Member of the Provincial Assembly of the Punjab
- In office 2002–2021

Personal details
- Born: November 1, 1951 Khushab District, Punjab, Pakistan
- Died: March 12, 2021 (age 70)
- Party: Pakistan Muslim League (N)

= Malik Muhammad Waris Kallu =

Pakistani politician (1951–2021)

Punjab Assembly Lahore

Malik Muhammad Waris Kallu (Punjabi, ; November 1, 1951 – March 12, 2021), also known by the name of Waris Shad, was a Pakistani politician from Khushab District. who was a Member of the Provincial Assembly of the Punjab, from 2002 to 12 March 2021.

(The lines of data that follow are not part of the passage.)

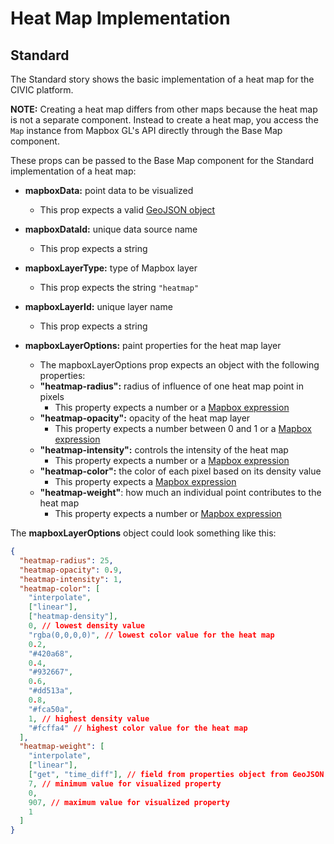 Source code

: # Heat Map Implementation

## Standard

The Standard story shows the basic implementation of a heat map for the CIVIC platform.

**NOTE:** Creating a heat map differs from other maps because the heat map is not a separate component.
Instead to create a heat map, you access the `Map` instance from Mapbox GL's API directly through the Base Map component.

These props can be passed to the Base Map component for the Standard implementation of a heat map:

- **mapboxData:** point data to be visualized

  - This prop expects a valid [GeoJSON object](https://tools.ietf.org/html/rfc7946#section-3)

- **mapboxDataId:** unique data source name

  - This prop expects a string

- **mapboxLayerType:** type of Mapbox layer

  - This prop expects the string `"heatmap"`

- **mapboxLayerId:** unique layer name

  - This prop expects a string

- **mapboxLayerOptions:** paint properties for the heat map layer
  - The mapboxLayerOptions prop expects an object with the following properties:
  - **"heatmap-radius":** radius of influence of one heat map point in pixels
    - This property expects a number or a [Mapbox expression](https://docs.mapbox.com/mapbox-gl-js/style-spec/#expressions)
  - **"heatmap-opacity":** opacity of the heat map layer
    - This property expects a number between 0 and 1 or a [Mapbox expression](https://docs.mapbox.com/mapbox-gl-js/style-spec/#expressions)
  - **"heatmap-intensity":** controls the intensity of the heat map
    - This property expects a number or a [Mapbox expression](https://docs.mapbox.com/mapbox-gl-js/style-spec/#expressions)
  - **"heatmap-color":** the color of each pixel based on its density value
    - This property expects a [Mapbox expression](https://docs.mapbox.com/mapbox-gl-js/style-spec/#expressions)
  - **"heatmap-weight"**: how much an individual point contributes to the heat map
    - This property expects a number or [Mapbox expression](https://docs.mapbox.com/mapbox-gl-js/style-spec/#expressions)

The **mapboxLayerOptions** object could look something like this:

```json
{
  "heatmap-radius": 25,
  "heatmap-opacity": 0.9,
  "heatmap-intensity": 1,
  "heatmap-color": [
    "interpolate",
    ["linear"],
    ["heatmap-density"],
    0, // lowest density value
    "rgba(0,0,0,0)", // lowest color value for the heat map
    0.2,
    "#420a68",
    0.4,
    "#932667",
    0.6,
    "#dd513a",
    0.8,
    "#fca50a",
    1, // highest density value
    "#fcffa4" // highest color value for the heat map
  ],
  "heatmap-weight": [
    "interpolate",
    ["linear"],
    ["get", "time_diff"], // field from properties object from GeoJSON
    7, // minimum value for visualized property
    0,
    907, // maximum value for visualized property
    1
  ]
}
```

==Early life and education==
Waris Kallu was born in Khushab District. He got the degree of Bachelor of Arts and the degree of Bachelor of Laws in 1976 from Punjab University Law College. He passed CSS examination in 1982.

==Political career==
He started his political career under the mentorship of ex provincial minister Malik Khuda Baksh Tiwana and his independent "Awami group". He was considered to be the right-hand man of the senior minister as he introduced him into politics of Khushab as Mr. Kallu had no previous history in politics and worked in a bank. He was elected to the Provincial Assembly of the Punjab as an independent candidate from Constituency PP-42 (Khushab-IV) in the 2002 Pakistani general election. He received 41,863 votes and defeated Sardar Shuja Muhammad Khan, a candidate of Pakistan Muslim League (Q) (PML-Q).

He was re-elected to the Provincial Assembly of the Punjab as an independent candidate of Awami group from Constituency PP-42 (Khushab-IV) in the 2008 Pakistani general election. He received 42,093 votes and defeated Syed Zulqarnain Shah, an independent candidate, Syed Zulqarnain Shah.
However, after winning the elections under Awami group's platform the 2008 elections, he left his political mentor Malik Khuda Baksh Tiwana and joined the rival group of Malik Shakir Basheer Awan. Since 2008, he has been a critic of Tiwanas i.e. the people who taught him politics and in 2013 contested elections against them.
He was re-elected to the Provincial Assembly of the Punjab as a candidate of Pakistan Muslim League (N) (PML-N) from Constituency PP-42 (Khushab-IV) in the 2013 Pakistani general election. He received 50,616 votes on PMLN ticket and defeated an independent candidate, Malik Khuda Bukhsh Tiwana who received 50,148 votes. The results of this election remain controversial as despite winning by a narrow margin of 300 votes, there was no re counting. His rivals accuse him of rigging and the case was won by Malik waris kallu with his son Barrister Moazzam sher kallu in The Supreme Court of the Pakistan.

He was re-elected to the Provincial Assembly of the Punjab as a candidate of PML-N from Constituency PP-84 (Khushab-III) in the 2018 Pakistani general election. Following his successful election, PML-N named him for the office of Deputy Speaker of the Punjab Assembly. On 16 August 2018, he received 159 votes and lost the seat to Dost Muhammad Mazari who secured 187 votes.

He was re-elected to Provincial Assembly of the Punjab as a candidate of PML-N from Constituency PP-84 (Khushab-III) in the 2018 Pakistani general election. He died on 12 March 2021 And his son Barrister Moazzam sher kallu was elected as the member of the Provincial Assembly of the Punjab.